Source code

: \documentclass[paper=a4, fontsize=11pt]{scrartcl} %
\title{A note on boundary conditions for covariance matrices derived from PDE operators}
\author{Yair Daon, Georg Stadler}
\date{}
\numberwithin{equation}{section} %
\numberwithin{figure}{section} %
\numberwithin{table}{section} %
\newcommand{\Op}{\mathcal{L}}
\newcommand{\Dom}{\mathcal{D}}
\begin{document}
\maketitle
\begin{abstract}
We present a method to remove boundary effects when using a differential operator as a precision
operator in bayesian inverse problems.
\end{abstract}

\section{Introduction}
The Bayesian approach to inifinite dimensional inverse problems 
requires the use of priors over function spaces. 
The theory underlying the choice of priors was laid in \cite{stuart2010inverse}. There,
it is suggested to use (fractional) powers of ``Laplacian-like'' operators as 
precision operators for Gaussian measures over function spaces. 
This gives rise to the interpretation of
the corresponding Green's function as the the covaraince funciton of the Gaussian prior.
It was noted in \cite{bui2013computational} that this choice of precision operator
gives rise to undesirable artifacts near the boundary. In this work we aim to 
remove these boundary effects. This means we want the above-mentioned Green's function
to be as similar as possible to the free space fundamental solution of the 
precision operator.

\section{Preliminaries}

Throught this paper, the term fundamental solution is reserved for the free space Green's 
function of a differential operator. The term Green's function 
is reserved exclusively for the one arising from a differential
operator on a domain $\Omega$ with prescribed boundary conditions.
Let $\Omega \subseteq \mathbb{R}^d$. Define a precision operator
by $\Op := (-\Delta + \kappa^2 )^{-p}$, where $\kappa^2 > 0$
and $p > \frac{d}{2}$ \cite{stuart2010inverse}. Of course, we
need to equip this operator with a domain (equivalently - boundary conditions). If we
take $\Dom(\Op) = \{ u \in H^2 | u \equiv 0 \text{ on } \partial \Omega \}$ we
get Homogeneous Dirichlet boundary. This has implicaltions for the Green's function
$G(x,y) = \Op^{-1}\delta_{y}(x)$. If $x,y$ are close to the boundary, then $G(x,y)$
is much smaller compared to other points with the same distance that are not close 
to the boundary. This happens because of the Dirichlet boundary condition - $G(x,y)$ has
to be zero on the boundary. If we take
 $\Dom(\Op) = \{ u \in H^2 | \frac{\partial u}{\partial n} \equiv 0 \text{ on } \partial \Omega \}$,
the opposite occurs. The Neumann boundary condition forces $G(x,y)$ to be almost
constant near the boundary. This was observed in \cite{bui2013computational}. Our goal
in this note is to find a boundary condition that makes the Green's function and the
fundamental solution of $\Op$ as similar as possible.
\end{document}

------------------------------------------------------------

• [EXERCISE]:
An exact copy of the lines above, from the one containing "boundary, then $G(x,y)$" through the one containing "to be zero on the boundary. If we take", is the whole of the answer.

• [RESPONSE TO THIS EXERCISE]:
$G(x,y) = \Op^{-1}\delta_{y}(x)$. If $x,y$ are close to the boundary, then $G(x,y)$
is much smaller compared to other points with the same distance that are not close 
to the boundary. This happens because of the Dirichlet boundary condition - $G(x,y)$ has
to be zero on the boundary. If we take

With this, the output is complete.